The Black Tower or Murder of a Lady

Murder of a Lady

The past few months I have found it most difficult to settle down with reading. I would choose a title, then put it back and pull another from the shelf, only to have it lay listlessly on my night table inducing guilt. Through sheer luck I passed by my neighbor who was loading the boot of her car with boxes of books for recycling. Knowing no graciousness when it comes to the written word, I bluntly asked if I could look. She, on the other hand, graciously stepped aside. Without any sensitivity to my patron’s sensibilities in reading, I assessed the goods, and grabbed two, concluding with, “These are the only ones of interest to me.” Clutching my almost-stolen goods, I blithely waved  a “thank you” (please note!) to scurrying home, leaving her there, I am sure, with the impressions that I am not only rude, but a poor reader.

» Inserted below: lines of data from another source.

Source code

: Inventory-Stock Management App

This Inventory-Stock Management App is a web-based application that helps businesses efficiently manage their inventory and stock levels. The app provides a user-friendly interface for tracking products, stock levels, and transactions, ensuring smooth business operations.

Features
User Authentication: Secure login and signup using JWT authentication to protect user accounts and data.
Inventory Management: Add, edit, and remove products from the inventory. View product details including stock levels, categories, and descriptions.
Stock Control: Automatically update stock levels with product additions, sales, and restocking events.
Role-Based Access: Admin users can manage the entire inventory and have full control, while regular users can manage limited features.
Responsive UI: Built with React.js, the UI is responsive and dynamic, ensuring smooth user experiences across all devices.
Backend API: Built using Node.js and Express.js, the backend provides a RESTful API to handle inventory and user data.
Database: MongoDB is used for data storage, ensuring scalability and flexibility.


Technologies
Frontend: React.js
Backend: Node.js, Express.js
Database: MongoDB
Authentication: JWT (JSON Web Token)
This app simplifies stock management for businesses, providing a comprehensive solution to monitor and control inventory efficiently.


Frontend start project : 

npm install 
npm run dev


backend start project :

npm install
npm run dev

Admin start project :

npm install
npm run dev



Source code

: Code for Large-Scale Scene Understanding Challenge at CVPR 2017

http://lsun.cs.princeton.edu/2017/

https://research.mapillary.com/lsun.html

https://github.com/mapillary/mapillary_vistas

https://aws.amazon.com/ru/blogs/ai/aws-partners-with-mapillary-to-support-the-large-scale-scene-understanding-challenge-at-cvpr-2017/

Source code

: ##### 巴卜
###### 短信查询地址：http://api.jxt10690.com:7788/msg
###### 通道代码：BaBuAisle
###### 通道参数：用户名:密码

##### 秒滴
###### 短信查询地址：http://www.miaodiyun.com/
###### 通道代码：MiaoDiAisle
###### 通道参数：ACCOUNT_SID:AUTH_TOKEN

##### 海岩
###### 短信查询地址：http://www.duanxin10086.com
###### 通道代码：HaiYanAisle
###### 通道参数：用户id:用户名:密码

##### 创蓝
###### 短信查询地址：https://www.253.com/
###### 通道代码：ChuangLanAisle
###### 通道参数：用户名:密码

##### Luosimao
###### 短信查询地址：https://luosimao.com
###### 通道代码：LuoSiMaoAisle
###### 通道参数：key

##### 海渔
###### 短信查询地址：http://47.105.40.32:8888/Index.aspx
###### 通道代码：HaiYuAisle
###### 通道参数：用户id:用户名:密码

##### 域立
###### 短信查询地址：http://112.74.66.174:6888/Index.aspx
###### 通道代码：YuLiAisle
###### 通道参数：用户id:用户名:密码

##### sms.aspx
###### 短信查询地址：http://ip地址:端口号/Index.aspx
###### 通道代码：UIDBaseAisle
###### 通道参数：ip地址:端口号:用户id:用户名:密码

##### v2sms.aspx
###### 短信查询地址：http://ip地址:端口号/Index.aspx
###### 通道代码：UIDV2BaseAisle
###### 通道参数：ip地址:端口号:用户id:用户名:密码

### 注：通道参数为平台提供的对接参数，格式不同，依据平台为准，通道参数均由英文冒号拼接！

To my delight, the Adam Dalgliesh mystery title, The Black Tower, did help me settle in with reading. Of course, I simply cannot read one book at a time, so I scuttled down the street (unfortunately my bookish neighbor was nowhere to be seen) to our local library for another mystery. The cover of a quality paperback caught my eye. Having never heard of the author, but loving the setting in the Scottish highlands, I hurried home to begin the second adventure. Murder of a Lady by Anthony Wynne (pseudonym of Robert McNair-Wilson (1882-1963) held promise with the opening plot, and quickly disintegrated into a dreadfully dull read. This is only one of his 27 newly republished works, but I am not yet brave or bored enough to tackle another.

These two writing styles are polar opposites. Where James gives the reader visceral imageries of settings and weaves in the complexity of her characters with their flaws and brilliance, Wynne characters are flat, and smack of caricatures of  “the doctor,” the Scottish lord,” and the “the bumbling inspector.” James’s vocabulary is stellar along with her ability to layer tension on multiple levels; Wynne’s style  is mundane and predictable of the most elementary of aspiring writers, with a feel of the abruptness apparent in many Agatha Christie books.

Lesson learned: Do not judge a book by its cover. (Although I may need bibliotherapy to deal with this habit!)